Fix performance of database 60GB with json strings

select something from Requestbody where where id = xxx and Requestbody like '%somesearch%'

The wildcard on [Requestbody] will be slow, it would be helped if there was an index on [id] AND the selectivity of [id] is reasonably good (it you have thousands of rows for each [id] value, for THAT table, then SQL may choose not to use the index and table-scan every row instead :frowning:

-- SET SHOWPLAN_TEXT ON
GO
-- SET STATISTICS IO ON; SET STATISTICS TIME ON

DECLARE @StartTime datetime = GetDate();

select something 
from Requestbody 
where id = xxx 
and Requestbody like '%somesearch%'


SELECT	[Elapsed(ms)] = DATEDIFF(ms, @StartTime, GetDate())

SET STATISTICS IO OFF; SET STATISTICS TIME OFF; SET STATISTICS PROFILE OFF
GO
SET SHOWPLAN_TEXT OFF
GO
SET SHOWPLAN_ALL OFF
GO

Run from the SHOWPLAN comment for the Query Plan (the query is NOT run), and from the STATISTICS comment for the number of scans and the amount of I/O (the query IS run, so this will be the actual run-time for the query). I would do the statistics first, to get the base line.
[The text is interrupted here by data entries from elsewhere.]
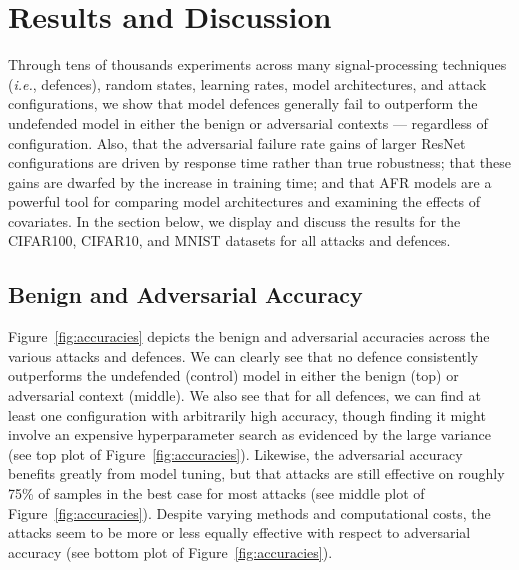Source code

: \section{Results and Discussion}


Through tens of thousands experiments across many signal-processing techniques (\textit{i.e.}, defences), random states, learning rates, model architectures, and attack configurations, we show that model defences generally fail to outperform the undefended model in either the benign or adversarial contexts --- regardless of configuration. Also, that the adversarial failure rate gains of larger ResNet configurations are driven by response time rather than true robustness; that these gains are dwarfed by the increase in training time; and that AFR models are a powerful tool for comparing model architectures and examining the effects of covariates. In the section below, we display and discuss the results for the CIFAR100, CIFAR10, and MNIST datasets for all attacks and defences.

\subsection{Benign and Adversarial Accuracy}
Figure~\ref{fig:accuracies} depicts the benign and adversarial accuracies across the various attacks and defences. We can clearly see that no defence consistently outperforms the undefended (control) model in either the benign (top) or adversarial context (middle). We also see that for all defences, we can find at least one configuration with arbitrarily high accuracy, though finding it might involve an expensive hyperparameter search as evidenced by the large variance (see top plot of Figure~\ref{fig:accuracies}). Likewise, the adversarial accuracy benefits greatly from model tuning, but that attacks are still effective on roughly 75\% of samples in the best case for most attacks (see middle plot of Figure~\ref{fig:accuracies}). Despite varying methods and computational costs, the attacks seem to be more or less equally effective with respect to adversarial accuracy (see bottom plot of Figure~\ref{fig:accuracies}).

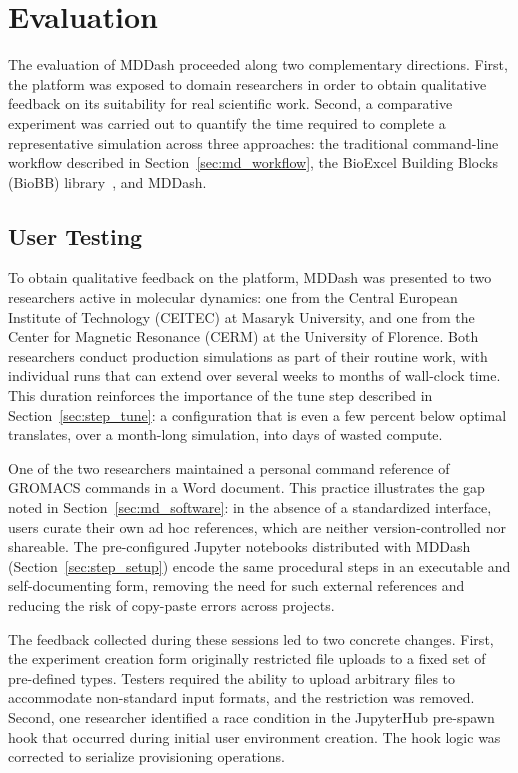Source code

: \documentclass[
  digital,     %
  color,       %
  oneside,     %
  nosansbold,  %
  nocolorbold, %
  lof,         %
  lot,         %
]{fithesis4}
\begin{document}
\chapter{Evaluation}

The evaluation of MDDash proceeded along two complementary directions. First, the platform was exposed to domain researchers in order to obtain qualitative feedback on its suitability for real scientific work. Second, a comparative experiment was carried out to quantify the time required to complete a representative simulation across three approaches: the traditional command-line workflow described in Section~\ref{sec:md_workflow}, the BioExcel Building Blocks (BioBB) library~\cite{BioBB}, and MDDash.

\section{User Testing}
\label{sec:user_testing}

To obtain qualitative feedback on the platform, MDDash was presented to two researchers active in molecular dynamics: one from the Central European Institute of Technology (CEITEC) at Masaryk University, and one from the Center for Magnetic Resonance (CERM) at the University of Florence. Both researchers conduct production simulations as part of their routine work, with individual runs that can extend over several weeks to months of wall-clock time. This duration reinforces the importance of the tune step described in Section~\ref{sec:step_tune}: a configuration that is even a few percent below optimal translates, over a month-long simulation, into days of wasted compute.

One of the two researchers maintained a personal command reference of GROMACS commands in a Word document. This practice illustrates the gap noted in Section~\ref{sec:md_software}: in the absence of a standardized interface, users curate their own ad hoc references, which are neither version-controlled nor shareable. The pre-configured Jupyter notebooks distributed with MDDash (Section~\ref{sec:step_setup}) encode the same procedural steps in an executable and self-documenting form, removing the need for such external references and reducing the risk of copy-paste errors across projects.

The feedback collected during these sessions led to two concrete changes. First, the experiment creation form originally restricted file uploads to a fixed set of pre-defined types. Testers required the ability to upload arbitrary files to accommodate non-standard input formats, and the restriction was removed. Second, one researcher identified a race condition in the JupyterHub pre-spawn hook that occurred during initial user environment creation. The hook logic was corrected to serialize provisioning operations.
\end{document}
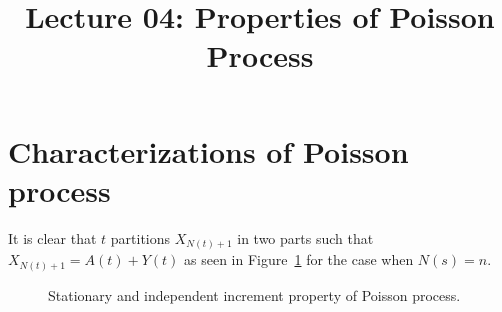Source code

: \documentclass[a4paper,10pt,english]{article}
\title{Lecture 04: Properties of Poisson Process}
\author{}
\begin{document}
\maketitle


\section{Characterizations of Poisson process}

It is clear that $t$ partitions $X_{N(t)+1}$ in two parts such that $X_{N(t)+1} = A(t) + Y(t)$ as seen in Figure~\ref{Fig:IndependentIncrements} for the case when $N(s) = n$. 
\begin{figure}[hhhh]
\center

  \caption{Stationary and independent increment property of Poisson process.}
\label{Fig:IndependentIncrements}
\end{figure}
\end{document}
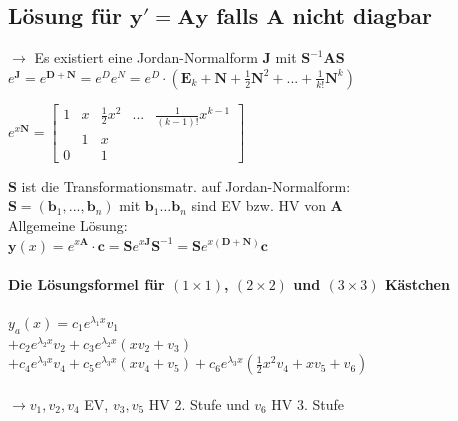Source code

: \documentclass[6pt,a4paper]{scrartcl}
\newcommand{\mat}[1]{\ensuremath{\begin{bmatrix} #1 \end{bmatrix}}}								%
\newcommand{\ma}[1]{\ensuremath{\boldsymbol {#1}}}												%
\renewcommand{\vec}[1]{\ensuremath{\boldsymbol {#1}}}											%
\newcommand{\ra}[0]{\ensuremath{\rightarrow}} 									%
\newcommand{\bs}[1]{\ensuremath{\boldsymbol{#1}}}								%
\begin{document}
\begin{multicols*}{4}
\subsection{Lösung für $\bs y' = \bs A \bs y$ falls $\bs A$ nicht diagbar}
$\ra$	Es existiert eine Jordan-Normalform $\ma J$ mit $\ma S^{-1} \ma A \ma S$\\


$e^{\ma J} = e^{\ma D + \ma N} = e^{D} e^{N} = e^D \cdot (\ma E_k + \ma N + \frac{1}{2} \ma N^2 + ... + \frac{1}{k!} \ma N^k)$

$e^{x\ma N} =  \mat{1 & x & \frac{1}{2} x^2 & ... & \frac{1}{(k-1)!} x^{k-1} \\ & 1 & x & & \\ 0 & & 1 & }$

$\ma S$ ist die Transformationsmatr. auf Jordan-Normalform: \\
$\ma S = (\vec b_1, ..., \vec b_n)$ mit $\vec b_1 \ldots \vec b_n$ sind EV bzw. HV von $\ma A$
\\


Allgemeine Lösung: \\
$\boxed{\vec y(x) = e^{x \ma A} \cdot \vec c = \ma S e^{x \ma J} \ma S^{-1} = \ma S e^{x(\ma D + \ma N)} \vec c}$

\paragraph{Die Lösungsformel für $(1 \times 1)$, $(2 \times 2)$ und $(3 \times 3)$ Kästchen}

$y_a (x) = c_1 e^{\lambda_1 x} v_1$ \\
$+ c_2 e^{\lambda_2 x} v_2 + c_3 e^{\lambda_2 x}(xv_2 + v_3)$ \\
$+ c_4 e^{\lambda_3 x} v_4 + c_5 e^{\lambda_3 x}(xv_4 + v_5) + c_6 e^{\lambda_3 x} (\frac{1}{2} x^2 v_4 + xv_5 + v_6)$ \\
\\ \ra  $v_1, v_2, v_4$ EV, $v_3, v_5$ HV 2. Stufe und $v_6$ HV 3. Stufe


\end{multicols*}
\end{document}
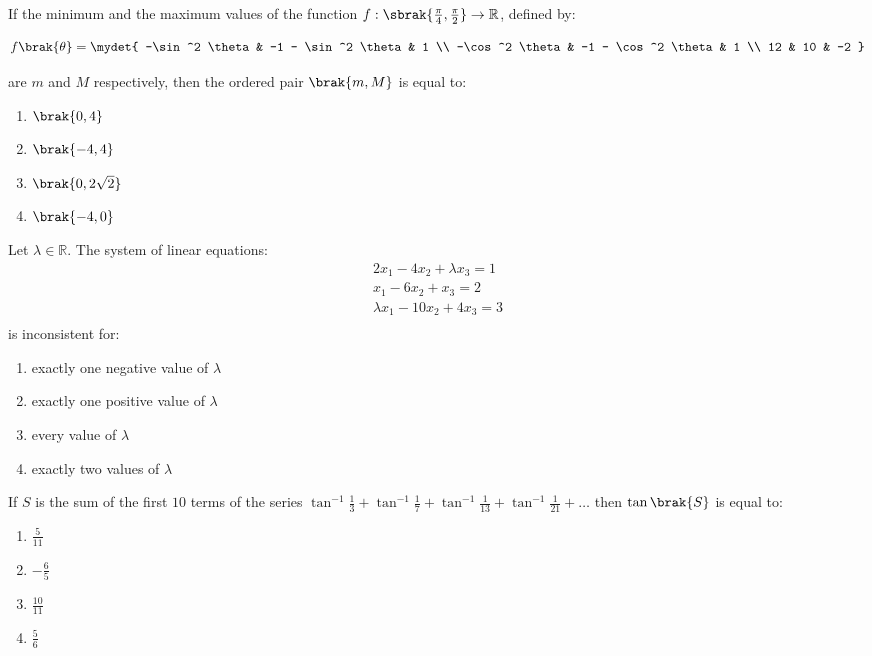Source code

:     \item If the minimum and the maximum values of the function $f : \sbrak{\frac{\pi}{4}, \frac{\pi}{2}} \to \mathbb{R}$, defined by:

    $$
    f\brak{\theta} = \mydet{
    -\sin^2 \theta & -1 - \sin^2 \theta & 1 \\
    -\cos^2 \theta & -1 - \cos^2 \theta & 1 \\
    12 & 10 & -2
    }
    $$
    
    are $m$ and $M$ respectively, then the ordered pair $\brak{m, M}$ is equal to:
    
    \begin{enumerate}
        \item $\brak{0, 4}$
        \item $\brak{-4, 4}$
        \item $\brak{0, 2\sqrt{2}}$
        \item $\brak{-4, 0}$
    \end{enumerate}
    

    \item Let $\lambda \in \mathbb{R}$. The system of linear equations:
    \begin{align*}
    2x_1 - 4x_2 + \lambda x_3 = 1\\
    x_1 - 6x_2 + x_3 = 2\\
    \lambda x_1 - 10x_2 + 4x_3 = 3\\
    \end{align*}
    is inconsistent for:
    \begin{enumerate}
        \item exactly one negative value of $\lambda$
        \item exactly one positive value of $\lambda$
        \item every value of $\lambda$
        \item exactly two values of $\lambda$
    \end{enumerate}

    \item If $S$ is the sum of the first $10$ terms of the series $\tan^{-1} \frac{1}{3} + \tan^{-1} \frac{1}{7} + \tan^{-1} \frac{1}{13} + \tan^{-1} \frac{1}{21} + \dots$ then $\tan\brak{S}$ is equal to:
    \begin{enumerate}
        \item $\frac{5}{11}$
        \item $-\frac{6}{5}$
        \item $\frac{10}{11}$
        \item $\frac{5}{6}$
    \end{enumerate}

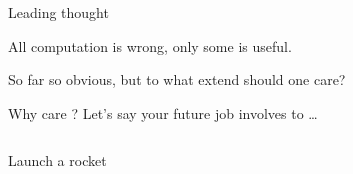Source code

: \begin{frame}{Leading thought}
    \begin{center}
        \alert{
            All computation is wrong, only some is useful.
        }
    \end{center}
    \vspace{4em}
    \begin{center}
        So far so obvious, but to what extend should one care?\\[1em]
    \end{center}
\end{frame}

\begin{frame}{Why care ? \quad Let's say your future job involves to \ldots}
    \begin{columns}[T]
        \smaller
    \begin{column}{0.3\textwidth}
    \begin{block}{Launch a rocket}
        \begin{center}
\end{center}
\end{block}
\end{column}
\end{columns}
\end{frame}
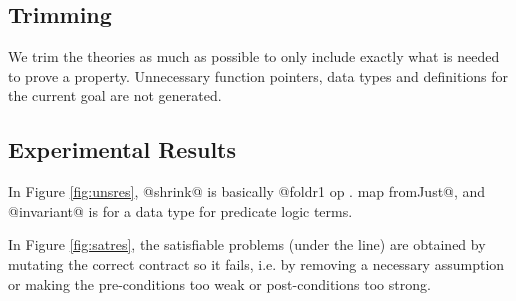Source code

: \subsection{Trimming}

We trim the theories as much as possible to only include exactly what
is needed to prove a property. Unnecessary function pointers, data
types and definitions for the current goal are not generated.

%
%
%

\subsection{Experimental Results}



In Figure \ref{fig:unsres}, @shrink@ is basically
@foldr1 op . map fromJust@, and @invariant@ is for a data type
for predicate logic terms.

In Figure \ref{fig:satres}, the satisfiable problems (under the line) are
obtained by mutating the correct contract so it fails, i.e.  by
removing a necessary assumption or making the pre-conditions too weak
or post-conditions too strong.


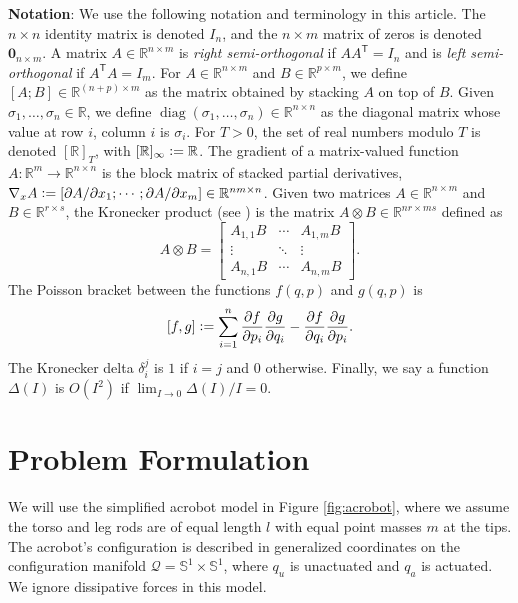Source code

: \documentclass[journal,twoside,web, twocolumn,draftcls]{ieeecolor}
\DeclareMathOperator{\Diag}{diag}
\DeclareMathOperator{\interior}{int}
\newcommand*{\diag}[1]{\Diag\left(#1\right)}
\newcommand*{\tpose}{^\mathsf{T}}
\newcommand*{\Rt}[1]{[\R]_{#1}}
\newcommand*{\R}{\mathbb{R}}
\newcommand*{\Sone}{\mathbb{S}^1}
\newcommand*{\Id}[1]{I_{#1}}
\newcommand*{\Zmat}[1]{\bm{0}_{#1}}
\newcommand*{\pdiff}[2]{\frac{\partial #1}{\partial #2}}
\newcommand*{\eqdef}{\vcentcolon=}
\begin{document}
\textbf{Notation}:
We use the following notation and terminology in this article.
The \(n \times n\) identity matrix is denoted \(\Id{n}\), and the \(n \times m\)
matrix of zeros is denoted \(\Zmat{n\times m}\).
A matrix \(A \in \R^{n \times m}\) is \textit{right semi-orthogonal} if
\(A A\tpose = \Id{n}\) and is \textit{left semi-orthogonal} if 
\(A\tpose A = \Id{m}\).
For \(A \in \R^{n\times m}\) and \(B \in \R^{p \times m}\),
we define \([A;B] \in \R^{(n+p)\times m}\) as the matrix obtained by stacking \(A\)
on top of \(B\). 
Given \(\sigma_1,\ldots,\sigma_n \in \R\), we define 
\(\diag{\sigma_1,\ldots,\sigma_n} \in \R^{n \times n}\) as the diagonal matrix
whose value at row \(i\), column \(i\) is \(\sigma_i\).
For \(T > 0\), the set of real numbers modulo \(T\) is denoted \(\Rt{T}\), with
\(\Rt{\infty} \eqdef \R\). %
The gradient of a matrix-valued function 
\(A : \R^m \rightarrow \R^{n\times n}\) is the block matrix of stacked partial
derivatives, 
\(\nabla_xA \eqdef [\partial A/\partial x_1; \cdots; \partial A/\partial x_m] \in
\R^{nm \times n}\).
Given two matrices \(A \in \R^{n \times m}\) and \(B \in \R^{r \times s}\), the
Kronecker product (see \cite{kronprod}) is the matrix  
\(A \otimes B \in \R^{nr \times ms}\)  defined as
\begin{equation}\label{eqn:kronprod}
    A \otimes B = \begin{bmatrix}
        A_{1,1}B & \cdots & A_{1,m} B \\
        \vdots & \ddots & \vdots \\
        A_{n,1} B & \cdots & A_{n,m} B
    \end{bmatrix} 
    .
\end{equation}
The Poisson bracket \cite{landau_mechanics} between the functions
\(f(q,p)\) and \(g(q,p)\) is
\begin{equation}\label{eqn:poisson-bracket}
    [f,g] \eqdef \sum \limits_{i=1}^n \pdiff{f}{p_i}\pdiff{g}{q_i} - 
        \pdiff{f}{q_i}\pdiff{g}{p_i}
    .
\end{equation}
The Kronecker delta \(\delta_i^j\) is \(1\) if \(i = j\) and \(0\)
otherwise.
Finally, we say a function \(\Delta(I)\) is \(O(I^2)\)
if \(\lim_{I \to 0} \Delta(I)/I = 0\).

\section{Problem Formulation}\label{sec:problem-formulation}
We will use the simplified acrobot model in Figure
\ref{fig:acrobot}, where we assume the torso and leg rods are of
equal length \(l\) with equal point masses \(m\) at the tips.
The acrobot's configuration is described in generalized coordinates
 on the configuration manifold 
\(\mathcal{Q} = \Sone \times \Sone\), where \(q_u\) is unactuated and 
\(q_a\) is actuated.
We ignore dissipative forces in this model.
\end{document}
In the SHOWPLAN I would look for which index is used for each table(s) in the query, and if that seems like the best choice. For example, if the Clustered Index is used when there is a dedicated index on the main column in your query (i.e. a column which is NOT in the Clustered Index) I would investigate why that is.

Also look at which tables/indexes use a SCAN rather than a SEEK

There is more to the tuning process than this, but they are my first "basic" steps to getting a handle on how things might be improved.

Try commenting out the LIKE as well, and seeing how much that improves things - although that's only good just-for-comparison of the baseline, of course.

1 Like

Hi.
Will have a look and see what I can find out.
Unfortunately the "like" is commonly used as that is how we search a Json in pre 2016, so I don't think I can do something about that.
Will have a look on everything else you write.
Thanks again!

Understood. Only thing that will improve it is an index on [id] (unless [Requestbody] is short enough to, also, put in that index)

Only other choice is to free-word-index the [Requestbody] column. You could use SQL's text tools for that but, I suspect, you will fall foul of its reserve words and stuff like that. We do [our own] free word indexing of things like Names and Addresses, and product names and descriptions, including using STEMming of words etc., for faster searching, but building your own is not a trivial undertaking.

1 Like

Thanks.

It may be worth trying to setup transactional replication to another DB for table where selects block your web site. The selects could then be run from the replicated DB.

You may also want to look at these JSON functions. eg It might be possible to change to application to save the JSON as XML which could then be indexed etc.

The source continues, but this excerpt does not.